Governments Interested in Blockchain Voting System
There are a lot of sectors that blockchain technology can improve. Because of the unique cryptography and decentralized nature of its system, it offers a digital security that no other services possess. Experts from varying fields are looking at ways how to integrate this newly ushered tech into their respective fields.
One such sector that experts are considering is the use of blockchain to vote during elections. A government can theoretically establish a digital ID for its citizens and use that as confirmation if a specific individual actually voted or not. The computer can cross-check to verify this using the unique blockchain attached to each digital ID. If the computer confirms that a person did vote, then that vote can then be counted. If the confirmation denies it, then no one gets the vote.
But there are also experts who are opposed to the idea of digital voting. Duncan Buell is one of them. Buell has been against this idea for three years now saying that the notion is “completely nuts.” He holds tenure at the University of South Carolina as a computer science professor and part of his work involves ensuring voting integrity during elections.
Despite his opposition, others are still convinced that blockchain should be implemented in this sector of the government.
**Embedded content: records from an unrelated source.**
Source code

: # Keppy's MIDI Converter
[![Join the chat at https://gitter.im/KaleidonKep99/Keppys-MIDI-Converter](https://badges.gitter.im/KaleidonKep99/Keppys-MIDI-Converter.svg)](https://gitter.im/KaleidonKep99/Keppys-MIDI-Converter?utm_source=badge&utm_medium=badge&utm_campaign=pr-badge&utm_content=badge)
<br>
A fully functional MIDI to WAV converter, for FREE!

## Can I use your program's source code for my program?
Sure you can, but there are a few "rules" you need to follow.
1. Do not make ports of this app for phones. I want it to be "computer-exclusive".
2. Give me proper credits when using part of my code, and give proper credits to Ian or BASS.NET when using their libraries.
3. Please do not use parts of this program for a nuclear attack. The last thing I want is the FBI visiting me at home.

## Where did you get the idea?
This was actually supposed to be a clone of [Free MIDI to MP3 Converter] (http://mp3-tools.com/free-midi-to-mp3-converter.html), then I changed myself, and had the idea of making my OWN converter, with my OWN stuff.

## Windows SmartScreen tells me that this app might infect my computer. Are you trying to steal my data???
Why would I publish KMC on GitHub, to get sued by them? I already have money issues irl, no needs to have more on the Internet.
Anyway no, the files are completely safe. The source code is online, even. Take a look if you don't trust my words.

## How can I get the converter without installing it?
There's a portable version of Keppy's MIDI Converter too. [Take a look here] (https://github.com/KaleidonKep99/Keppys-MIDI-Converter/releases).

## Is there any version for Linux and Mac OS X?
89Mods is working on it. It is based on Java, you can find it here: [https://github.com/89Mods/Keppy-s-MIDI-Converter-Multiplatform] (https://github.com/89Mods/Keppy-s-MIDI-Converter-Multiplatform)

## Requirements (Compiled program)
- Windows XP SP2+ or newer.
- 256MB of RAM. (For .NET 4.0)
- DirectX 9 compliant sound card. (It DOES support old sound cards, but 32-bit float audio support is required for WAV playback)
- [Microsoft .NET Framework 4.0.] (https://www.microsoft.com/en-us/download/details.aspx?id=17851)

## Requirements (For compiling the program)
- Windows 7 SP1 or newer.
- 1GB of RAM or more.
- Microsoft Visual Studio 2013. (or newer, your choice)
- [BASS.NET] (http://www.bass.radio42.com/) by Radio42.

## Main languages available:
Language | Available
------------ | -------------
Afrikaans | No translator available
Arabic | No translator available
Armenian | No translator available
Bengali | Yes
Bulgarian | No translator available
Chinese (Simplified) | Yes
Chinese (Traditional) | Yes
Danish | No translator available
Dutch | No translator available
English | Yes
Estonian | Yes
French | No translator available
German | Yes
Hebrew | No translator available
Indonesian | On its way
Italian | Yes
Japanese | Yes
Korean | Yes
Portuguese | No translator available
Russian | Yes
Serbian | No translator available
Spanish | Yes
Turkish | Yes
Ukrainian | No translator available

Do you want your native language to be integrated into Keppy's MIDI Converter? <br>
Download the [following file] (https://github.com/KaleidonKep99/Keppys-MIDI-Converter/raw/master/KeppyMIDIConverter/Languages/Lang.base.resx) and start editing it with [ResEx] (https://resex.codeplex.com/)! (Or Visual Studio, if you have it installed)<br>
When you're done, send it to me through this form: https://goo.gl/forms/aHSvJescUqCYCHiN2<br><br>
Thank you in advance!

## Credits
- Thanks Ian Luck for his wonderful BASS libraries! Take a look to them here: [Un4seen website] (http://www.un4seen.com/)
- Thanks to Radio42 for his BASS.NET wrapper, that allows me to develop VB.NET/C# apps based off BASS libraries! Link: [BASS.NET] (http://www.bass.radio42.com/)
One major advantage of this proposition is that blockchain offers transparency while maintaining the anonymity of the voter. It allows votes to be tracked, tallied, and cross-check using different sources all the while hiding the identity of the voter. Compare this to the current paper-based system and the argument shifts in favor of digital voting.
Cybersecurity firm Kaspersky Lab is also onboard with the idea. In fact, they have already created a blockchain-centered secure online voting system. Horizen State, a company that’s also developing a similar system, are already speaking with two governments who are interested in implementing this idea.
They are tight-lipped which countries are involved, but they’ve recently sent their consensus equipment to India, so the speculation is centered in that region. However, Horizen State’s Nimo Naamani denied this conjecture.
Naamani did say that one of the two government that they’re speaking with is interested but doesn’t want to be the first to use the system. The other one is much more involved and Naamani speculates the country will conduct a blockchain voting system in the next four years.
The U.S. is also interested with digital voting as it has recently completed its first government-managed, blockchain-supported primary state election held in West Virginia on May 8. However, this isn’t a full-scale blockchain voting run as it only involved a small group of people like military personnel. But the intent to explore the possibility is definitely there and strengthens the desire of governments to move from paper-based elections to digitalized ones.